As provided in the W3C Process Document, the W3C Team may request that
the Director publish information at the W3C Web site. At the Director's
discretion, these documents are published as "Team Submissions". These
documents are analogous to Member Submissions (e.g., in expected scope).
However, Team Submissions are not part of the Recommendation Track
process, and there is no additional Team comment. W3C recently announced
the release of new versions of the RDF N3 and the RDF Turtle
serialization formats, co-authored by Tim Berners-Lee and Dan Connolly
for the former, and David Beckett and Tim Berners-Lee for the latter.
The new versions also eliminate some minor incompatibilities between
these languages and the SPARQL pattern language. The authors have also
submitted the 'text/n3' and 'text/turtle' media types to IETF.

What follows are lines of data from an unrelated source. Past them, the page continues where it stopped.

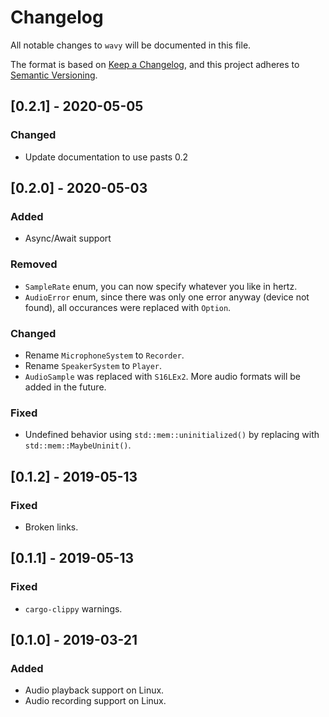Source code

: # Changelog
All notable changes to `wavy` will be documented in this file.

The format is based on [Keep a Changelog](https://keepachangelog.com/en/1.0.0/),
and this project adheres to [Semantic Versioning](https://jeronlau.tk/semver/).

## [0.2.1] - 2020-05-05
### Changed
- Update documentation to use pasts 0.2

## [0.2.0] - 2020-05-03
### Added
- Async/Await support

### Removed
- `SampleRate` enum, you can now specify whatever you like in hertz.
- `AudioError` enum, since there was only one error anyway (device not found),
  all occurances were replaced with `Option`.

### Changed
- Rename `MicrophoneSystem` to `Recorder`.
- Rename `SpeakerSystem` to `Player`.
- `AudioSample` was replaced with `S16LEx2`.  More audio formats will be added
  in the future.

### Fixed
- Undefined behavior using `std::mem::uninitialized()` by replacing with
  `std::mem::MaybeUninit()`.

## [0.1.2] - 2019-05-13
### Fixed
- Broken links.

## [0.1.1] - 2019-05-13
### Fixed
- `cargo-clippy` warnings.

## [0.1.0] - 2019-03-21
### Added
- Audio playback support on Linux.
- Audio recording support on Linux.

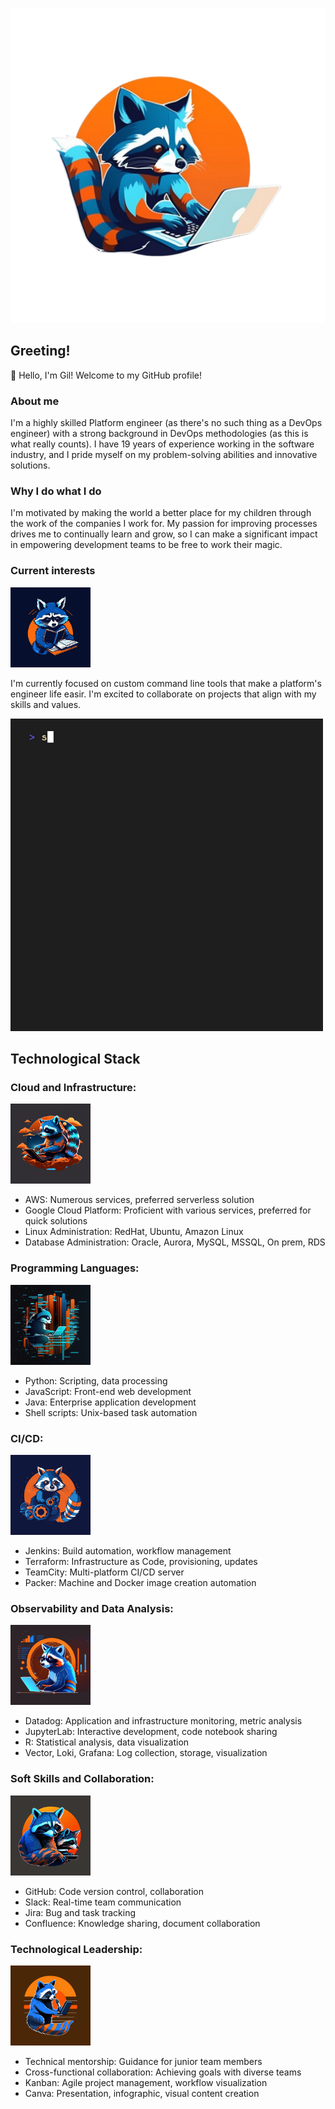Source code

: ![Centered Logo](logo.png)

## Greeting!
:raccoon: Hello, I'm Gil! Welcome to my GitHub profile!

### About me
I'm a highly skilled Platform engineer (as there's no such thing as a DevOps engineer) with a strong background in DevOps methodologies (as this is what really counts). I have 19 years of experience working in the software industry, and I pride myself on my problem-solving abilities and innovative solutions.

### Why I do what I do
I'm motivated by making the world a better place for my children through the work of the companies I work for. My passion for improving processes drives me to continually learn and grow, so I can make a significant impact in empowering development teams to be free to work their magic.

### Current interests
![Learning](learn.png)   

I'm currently focused on custom command line tools that make a platform's engineer life easir. I'm excited to collaborate on projects that align with my skills and values.

![GIF displaying versatility](why-me.gif)

## Technological Stack

### Cloud and Infrastructure:
![Cloud and Infrastructure](cloud.png)
- AWS: Numerous services, preferred serverless solution
- Google Cloud Platform: Proficient with various services, preferred for quick solutions
- Linux Administration: RedHat, Ubuntu, Amazon Linux
- Database Administration: Oracle, Aurora, MySQL, MSSQL, On prem, RDS

### Programming Languages:
![Programming Languages](coding.png)
- Python: Scripting, data processing
- JavaScript: Front-end web development
- Java: Enterprise application development
- Shell scripts: Unix-based task automation

### CI/CD:
![CI/CD](cicd.png)
- Jenkins: Build automation, workflow management
- Terraform: Infrastructure as Code, provisioning, updates
- TeamCity: Multi-platform CI/CD server
- Packer: Machine and Docker image creation automation

### Observability and Data Analysis:
![Observability and Data Analysis](data.png)
- Datadog: Application and infrastructure monitoring, metric analysis
- JupyterLab: Interactive development, code notebook sharing
- R: Statistical analysis, data visualization
- Vector, Loki, Grafana: Log collection, storage, visualization

### Soft Skills and Collaboration:
![Soft Skills and Collaboration](soft-skills.png)
- GitHub: Code version control, collaboration
- Slack: Real-time team communication
- Jira: Bug and task tracking
- Confluence: Knowledge sharing, document collaboration

### Technological Leadership:
![Technological Leadership](tech-lead.png)
- Technical mentorship: Guidance for junior team members
- Cross-functional collaboration: Achieving goals with diverse teams
- Kanban: Agile project management, workflow visualization
- Canva: Presentation, infographic, visual content creation

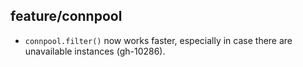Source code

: ## feature/connpool

- `connpool.filter()` now works faster, especially in case there are
  unavailable instances (gh-10286).
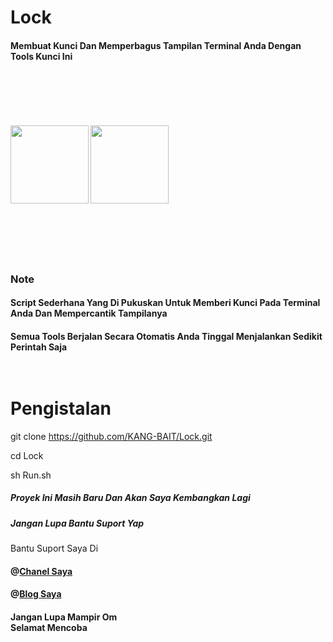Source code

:# Lock
<h4>Membuat Kunci Dan Memperbagus Tampilan Terminal Anda Dengan Tools Kunci Ini
<br>
<br><br><br><br><br><br>
<img src="https://k.top4top.io/p_190843mr21.jpg" width="125">
<img src="https://j.top4top.io/p_1908udn8g0.jpg" width="125">
<br><br><br><br><br><br>
<h3>Note
<h4>Script Sederhana Yang Di Pukuskan Untuk Memberi Kunci Pada Terminal Anda Dan Mempercantik Tampilanya
<h4>Semua Tools Berjalan Secara Otomatis Anda Tinggal Menjalankan Sedikit Perintah Saja
<br><br><br>

# Pengistalan

git clone https://github.com/KANG-BAIT/Lock.git

cd Lock

sh Run.sh



<h5>Proyek Ini Masih Baru Dan Akan Saya Kembangkan Lagi</h5>
<h5>Jangan Lupa Bantu Suport Yap</h5>

Bantu Suport Saya Di

<h4>@<a href="https://youtube.com/c/KangBaIT">Chanel Saya</a></h4>


<h4>@<a href="https://kang-bait.blogspot.com">Blog Saya</a></h4>

<h4>Jangan Lupa Mampir Om<br>Selamat Mencoba
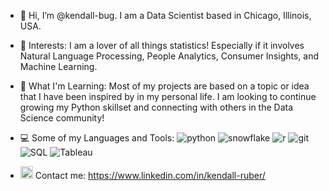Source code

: - 👋 Hi, I’m @kendall-bug. I am a Data Scientist based in Chicago, Illinois, USA.
- 👀 Interests: I am a lover of all things statistics! Especially if it involves Natural Language Processing, People Analytics, Consumer Insights, and Machine Learning. 
- 🌱 What I'm Learning: Most of my projects are based on a topic or idea that I have been inspired by in my personal life. I am looking to continue growing my Python skillset and connecting with others in the Data Science community!
- 💻 Some of my Languages and Tools:
![python](https://img.shields.io/badge/Python-000000?style=for-the-badge&logo=Pythonb&logoColor=green)
![snowflake](https://img.shields.io/badge/Snowflake-000000?style=for-the-badge&logo=Snowflake&logoColor=blue)
![r](https://img.shields.io/badge/R-000000?style=for-the-badge&logo=R&logoColor=white)
![git](https://img.shields.io/badge/Git-000000?style=for-the-badge&logo=Git&logoColor=white)
![SQL](https://img.shields.io/badge/SQL-000000?style=for-the-badge&logo=SQL&logoColor=blue)
![Tableau](https://img.shields.io/badge/Tableau-000000?style=for-the-badge&logo=Tableau&logoColor=purple)

- <a href="https://www.linkedin.com/in/colinbut/"><img src="https://www.vectorlogo.zone/logos/linkedin/linkedin-icon.svg" width="20" height="20"/></a>
 Contact me: https://www.linkedin.com/in/kendall-ruber/

<!---
kendall-bug/kendall-bug is a ✨ special ✨ repository because its `README.md` (this file) appears on your GitHub profile.
You can click the Preview link to take a look at your changes.
--->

"Turtle: Terse RDF Triple Language" defines a textual syntax for RDF
called 'Turtle' that allows RDF graphs to be completely written in a
compact and natural text form, with abbreviations for common usage
patterns and datatypes. Turtle provides levels of compatibility with
the existing N-Triples and Notation 3 formats as well as the triple
pattern syntax of the SPARQL Recommendation. The "Notation3 (N3): A
Readable RDF Syntax" specification defines Notation 3 (also known as N3),
an assertion and logic language which is a superset of RDF. N3 extends
the RDF datamodel by adding formulae (literals which are graphs
themselves), variables, logical implication, and functional predicates,
as well as providing an textual syntax alternative to RDF/XML.